In the werdz of the great Inspecteur Clouseau... case sull-ved.
.
Remember how I'd said I'd read papers by the guys you mentioned at the start? I've read the exact paper you're talking about, Shaviv 2003. Here it is!
http://www.juniata.edu/projects/oceans/GL111/celestialdriverofclimate.pdf
Here's the thing: Shaviv's work is on a multimillion year time scale. The idea is that the amount of cosmic energy we're exposed to changes as the earth
passes through the spiral arms of the galaxy. This simply does not happen on a century time scale. You have to move up into the millions of years. Even Shaviv admits this. He expresses a couple caveats in his paper:
Despite all these empirical observations and correlations, the solar-CRF-climate link is still missing a robust physical formulation. It is for this reason that such a link is often understated (IPCC, 2001),
Moreover, the inherent time scales required for the global climate system to reach equilibrium can be as large as several millennia, owing to the slow heat exchange between the oceans and the atmosphere, and to the slow ice sheet adjustment time. Thus, by estimating the effects of CO2 over geological time scales, we may obtain the long-term “equilibrium” response of the global climate system.

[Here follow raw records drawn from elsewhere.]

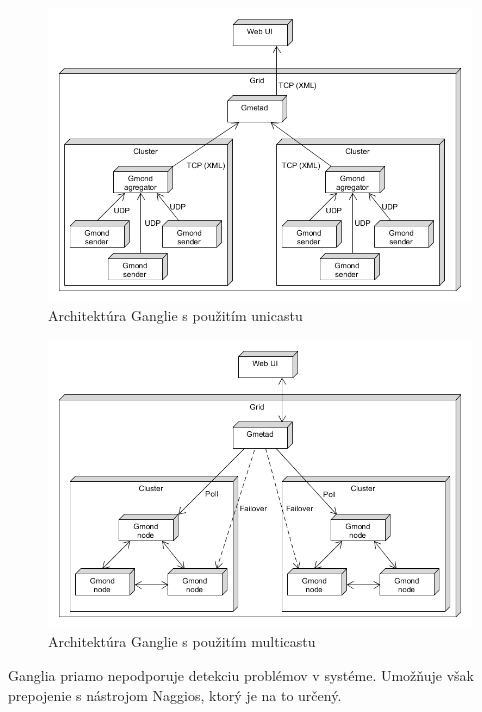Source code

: \documentclass[a4paper, usesections, upjsfrontpage, thesismargins, thesislinespacing]{rnthesis}
\begin{document}
\begin{figure}
	\begin{center}
		\includegraphics[scale=0.55]{ganglia-architecture.png}
	\end{center}
	\caption{Architektúra Ganglie s použitím unicastu}
\end{figure}

\begin{figure}
	\begin{center}
		\includegraphics[scale=0.55]{ganglia-architecture-multicast.png}
	\end{center}
	\caption{Architektúra Ganglie s použitím multicastu}
\end{figure}


Ganglia priamo nepodporuje detekciu problémov v systéme.
Umožňuje však prepojenie s nástrojom Naggios, ktorý je na to určený.
\end{document}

Shaviv (2002a, 2002b) proposed that a particularly large CRF variability should arise from passages of the solar system through the Milky Way’s spiral arms that harbor most of the star formation activity. Such passages recur at ~143 ± 10 m.y. intervals, similar to the 135 ± 9 m.y. recurrence of the paleoclimate data (Veizer et al., 2000). Unlike the extrinsic solar-induced CRF modulations, which change the ionization rate at the bottom of the troposphere by typically <10%, the galactic flux variations are much larger and are expected to be about an order of magnitude more effective. It is these intrinsic CRF variations that may be responsible
for the long-term climate changes over the past 1 Ga.
Specifically, the “icehouses” and the oxygen isotope cold intervals
Always. Read. The. Source.
Further complicating the matter, Shaviv's work banks on More Clouds = Cooler, as clouds will reflect sunlight back to space, cooling the earth. However, another prominent skeptic proposes precisely the opposite: That clouds trap in heat, therefore more clouds will keep the earth warmer.
Lindzen, 2001:
http://www.google.com/url?sa=t&sour...sg=AFQjCNFUM_cBm5xaoqCIkVQboQF3ObeGpw&cad=rja
Lindzen proposes that a warming world will have fewer tropical cirrus clouds, thereby allowing more infrared radiation to escape, this cooling the planet back down. Less clouds, colder planet, which runs contrary to Shaviv's less clouds, warmer planet theory.
Really, clouds do both. They reflect light in the visible spectrum, but also absorb light in the infrared spectrum. (Hence the H20 = greenhouse gas thing that skeptics ALSO like to point out) Yes, water vapor (clouds) can absorb that outgoing radiation and trap it, warming the planet. So the question does remain whether clouds introduce a warming or a cooling effect, and this is a subject of ongoing research.